All of lore.kernel.org
 help / color / mirror / Atom feed
* multipathing pending issues with rhel
@ 2008-10-08 21:07 Christophe Varoqui
  2008-10-08 22:11 ` Benjamin Marzinski
  0 siblings, 1 reply; 4+ messages in thread
From: Christophe Varoqui @ 2008-10-08 21:07 UTC (permalink / raw)
  To: Benjamin Marzinski; +Cc: dm-devel

Ben,

I'd like to summarize all the issues I raised recently through my
employers support channel on the multipath subsystem.
And see if something can be done about it, at least in the upstream
concerned codebases.

1/ multipathd private namespace pins lvm2 logical volumes maps mounted
at daemon startup, thus making "vgchange -ay" fail, even after
umounting the visible mount. In my context, it also means I can't stop
a clustered service build on this vg to start it on another node. This
problem does not affect upstream which does not create a private
namespace.

2/ can't map a rw multipath over read-only paths. Quick workaround to
create ro multipath, but ro->rw promotion is not automatic when paths
become writable. I keep thinking we should allow rw multipath over ro
paths. The ro->rw event might also work, but what will trigger the
kernel rw status change in the first place ? To my knowledge, only a
manual scsi device rescan can force this status update ... which
accounts for a less user-friendly solution than the former.

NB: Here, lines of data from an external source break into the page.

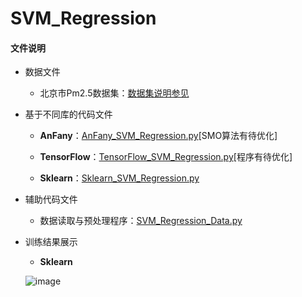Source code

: # SVM_Regression

#### 文件说明
 
 + 数据文件

     + 北京市Pm2.5数据集：[数据集说明参见](https://github.com/Anfany/Machine-Learning-for-Beginner-by-Python3/tree/master/Logistic%20Regression)
   
 
+ 基于不同库的代码文件
 
     - **AnFany**：[AnFany_SVM_Regression.py](https://github.com/Anfany/Machine-Learning-for-Beginner-by-Python3/blob/master/SVM/SVM_Classify/AnFany_SVM_Regression.py)[SMO算法有待优化]
     
     - **TensorFlow**：[TensorFlow_SVM_Regression.py](https://github.com/Anfany/Machine-Learning-for-Beginner-by-Python3/blob/master/SVM/SVM_Classify/TensorFlow_SVM_Regression.py)[程序有待优化]
 
 
     - **Sklearn**：[Sklearn_SVM_Regression.py](https://github.com/Anfany/Machine-Learning-for-Beginner-by-Python3/blob/master/SVM/SVM_Classify/Sklearn_SVM_Regression.py)

    
 + 辅助代码文件

      - 数据读取与预处理程序：[SVM_Regression_Data.py](https://github.com/Anfany/Machine-Learning-for-Beginner-by-Python3/blob/master/SVM/SVM_Classify/SVM_Regression_Data.py)
     
      
 + 训练结果展示
             
     + **Sklearn**
     
     ![image](https://github.com/Anfany/Machine-Learning-for-Beginner-by-Python3/blob/master/SVM/SVM_Classify/sk_svm.png)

3/ Can't use scsi-3 persistent reservations on clariion multipathed
luns : paths reserved on node A, writes submitted on node B should be
errored immediately to ensure data integrity. Instead, writes get
buffered in the "queue_if_no_path" logic, and finally corrupt the data
when reservation get cleared. In my context, reservation is the
prefered io fencing method for clusters.
The kernel knows the write io submitted on a path is refused due to a
reservation conflict, but this status is not propagated to multipath
for it to react by not queuing this io as it should.

Regards,
cvaroqui

^ permalink raw reply	[flat|nested] 4+ messages in thread

* Re: multipathing pending issues with rhel
  2008-10-08 21:07 multipathing pending issues with rhel Christophe Varoqui
@ 2008-10-08 22:11 ` Benjamin Marzinski
  2008-10-08 23:06   ` Christophe Varoqui
  0 siblings, 1 reply; 4+ messages in thread
From: Benjamin Marzinski @ 2008-10-08 22:11 UTC (permalink / raw)
  To: Christophe Varoqui; +Cc: dm-devel

On Wed, Oct 08, 2008 at 11:07:25PM +0200, Christophe Varoqui wrote:
> Ben,
> 
> I'd like to summarize all the issues I raised recently through my
> employers support channel on the multipath subsystem.
> And see if something can be done about it, at least in the upstream
> concerned codebases.
> 
> 1/ multipathd private namespace pins lvm2 logical volumes maps mounted
> at daemon startup, thus making "vgchange -ay" fail, even after
> umounting the visible mount. In my context, it also means I can't stop
> a clustered service build on this vg to start it on another node. This
> problem does not affect upstream which does not create a private
> namespace.

This already has a fix queued for 5.3.  Multipathd now unounts all of
the unnecessary mount points after creating the private namespace.

> 
> 2/ can't map a rw multipath over read-only paths. Quick workaround to
> create ro multipath, but ro->rw promotion is not automatic when paths
> become writable. I keep thinking we should allow rw multipath over ro
> paths. The ro->rw event might also work, but what will trigger the
> kernel rw status change in the first place ? To my knowledge, only a
> manual scsi device rescan can force this status update ... which
> accounts for a less user-friendly solution than the former.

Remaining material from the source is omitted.